### Problem details:
Write out the records word for word.

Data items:
+-------+

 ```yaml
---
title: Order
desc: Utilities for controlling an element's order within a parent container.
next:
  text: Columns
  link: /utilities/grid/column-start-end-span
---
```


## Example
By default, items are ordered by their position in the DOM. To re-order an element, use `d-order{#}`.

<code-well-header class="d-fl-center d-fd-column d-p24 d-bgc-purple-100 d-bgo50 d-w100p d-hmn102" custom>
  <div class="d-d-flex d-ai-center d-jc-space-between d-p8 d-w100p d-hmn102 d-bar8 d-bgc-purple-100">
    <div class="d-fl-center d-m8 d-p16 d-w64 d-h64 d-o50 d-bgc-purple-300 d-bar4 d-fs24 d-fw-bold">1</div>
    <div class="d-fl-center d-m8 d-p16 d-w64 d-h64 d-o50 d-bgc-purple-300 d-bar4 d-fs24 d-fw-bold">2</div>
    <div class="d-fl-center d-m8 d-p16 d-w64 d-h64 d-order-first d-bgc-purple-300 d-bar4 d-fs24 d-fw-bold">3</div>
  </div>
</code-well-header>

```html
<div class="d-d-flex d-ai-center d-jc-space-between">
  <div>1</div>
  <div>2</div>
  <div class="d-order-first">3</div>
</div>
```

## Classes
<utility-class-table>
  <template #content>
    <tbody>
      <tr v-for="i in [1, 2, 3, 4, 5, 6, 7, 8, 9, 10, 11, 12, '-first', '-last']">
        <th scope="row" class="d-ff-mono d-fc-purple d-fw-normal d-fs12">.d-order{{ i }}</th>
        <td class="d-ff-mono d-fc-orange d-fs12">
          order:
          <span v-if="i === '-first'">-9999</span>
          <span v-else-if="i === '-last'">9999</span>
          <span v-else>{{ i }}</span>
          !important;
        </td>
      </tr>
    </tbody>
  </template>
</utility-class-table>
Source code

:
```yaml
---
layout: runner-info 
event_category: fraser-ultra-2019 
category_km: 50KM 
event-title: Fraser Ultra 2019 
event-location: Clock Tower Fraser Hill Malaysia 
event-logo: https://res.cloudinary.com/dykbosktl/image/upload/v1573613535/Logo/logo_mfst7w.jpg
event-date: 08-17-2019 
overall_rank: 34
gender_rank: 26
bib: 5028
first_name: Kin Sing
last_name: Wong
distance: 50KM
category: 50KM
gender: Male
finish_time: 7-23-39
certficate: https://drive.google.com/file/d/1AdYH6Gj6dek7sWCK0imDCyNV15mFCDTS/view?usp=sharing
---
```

+-------+

### Answer box:
 ```yaml
---
title: Order
desc: Utilities for controlling an element's order within a parent container.
next:
  text: Columns
  link: /utilities/grid/column-start-end-span
---
```


## Example
By default, items are ordered by their position in the DOM. To re-order an element, use `d-order{#}`.

<code-well-header class="d-fl-center d-fd-column d-p24 d-bgc-purple-100 d-bgo50 d-w100p d-hmn102" custom>
  <div class="d-d-flex d-ai-center d-jc-space-between d-p8 d-w100p d-hmn102 d-bar8 d-bgc-purple-100">
    <div class="d-fl-center d-m8 d-p16 d-w64 d-h64 d-o50 d-bgc-purple-300 d-bar4 d-fs24 d-fw-bold">1</div>
    <div class="d-fl-center d-m8 d-p16 d-w64 d-h64 d-o50 d-bgc-purple-300 d-bar4 d-fs24 d-fw-bold">2</div>
    <div class="d-fl-center d-m8 d-p16 d-w64 d-h64 d-order-first d-bgc-purple-300 d-bar4 d-fs24 d-fw-bold">3</div>
  </div>
</code-well-header>

```html
<div class="d-d-flex d-ai-center d-jc-space-between">
  <div>1</div>
  <div>2</div>
  <div class="d-order-first">3</div>
</div>
```

## Classes
<utility-class-table>
  <template #content>
    <tbody>
      <tr v-for="i in [1, 2, 3, 4, 5, 6, 7, 8, 9, 10, 11, 12, '-first', '-last']">
        <th scope="row" class="d-ff-mono d-fc-purple d-fw-normal d-fs12">.d-order{{ i }}</th>
        <td class="d-ff-mono d-fc-orange d-fs12">
          order:
          <span v-if="i === '-first'">-9999</span>
          <span v-else-if="i === '-last'">9999</span>
          <span v-else>{{ i }}</span>
          !important;
        </td>
      </tr>
    </tbody>
  </template>
</utility-class-table>
Source code

:
```yaml
---
layout: runner-info 
event_category: fraser-ultra-2019 
category_km: 50KM 
event-title: Fraser Ultra 2019 
event-location: Clock Tower Fraser Hill Malaysia 
event-logo: https://res.cloudinary.com/dykbosktl/image/upload/v1573613535/Logo/logo_mfst7w.jpg
event-date: 08-17-2019 
overall_rank: 34
gender_rank: 26
bib: 5028
first_name: Kin Sing
last_name: Wong
distance: 50KM
category: 50KM
gender: Male
finish_time: 7-23-39
certficate: https://drive.google.com/file/d/1AdYH6Gj6dek7sWCK0imDCyNV15mFCDTS/view?usp=sharing
---
```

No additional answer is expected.